**Exercise brief:** All the entries need to be quoted exactly, apart from the pictures, which you should drop.

**Dataset excerpts:**
-- -- --

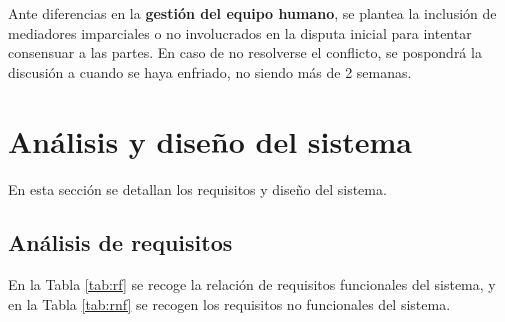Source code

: \documentclass[11pt]{article}
\begin{document}
Ante diferencias en la \textbf{gestión del equipo humano}, se plantea la 
inclusión de
mediadores imparciales o no involucrados en la disputa inicial para intentar
consensuar a las partes. En caso de no resolverse el conflicto, se pospondrá
la discusión a cuando se haya enfriado, no siendo más de 2 semanas.


\newpage

\section{Análisis y diseño del sistema}
\label{sec:disennio}
En esta sección se detallan los requisitos y diseño del sistema.

\subsection{Análisis de requisitos}
En la Tabla \ref{tab:rf} se recoge la relación de requisitos funcionales del
sistema, y en la Tabla \ref{tab:rnf} se recogen los requisitos no
funcionales del sistema.
\end{document}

-- -- --

**Answer to this exercise:**
Source code

: \documentclass[11pt]{article}
\begin{document}
Ante diferencias en la \textbf{gestión del equipo humano}, se plantea la 
inclusión de
mediadores imparciales o no involucrados en la disputa inicial para intentar
consensuar a las partes. En caso de no resolverse el conflicto, se pospondrá
la discusión a cuando se haya enfriado, no siendo más de 2 semanas.


\newpage

\section{Análisis y diseño del sistema}
\label{sec:disennio}
En esta sección se detallan los requisitos y diseño del sistema.

\subsection{Análisis de requisitos}
En la Tabla \ref{tab:rf} se recoge la relación de requisitos funcionales del
sistema, y en la Tabla \ref{tab:rnf} se recogen los requisitos no
funcionales del sistema.
\end{document}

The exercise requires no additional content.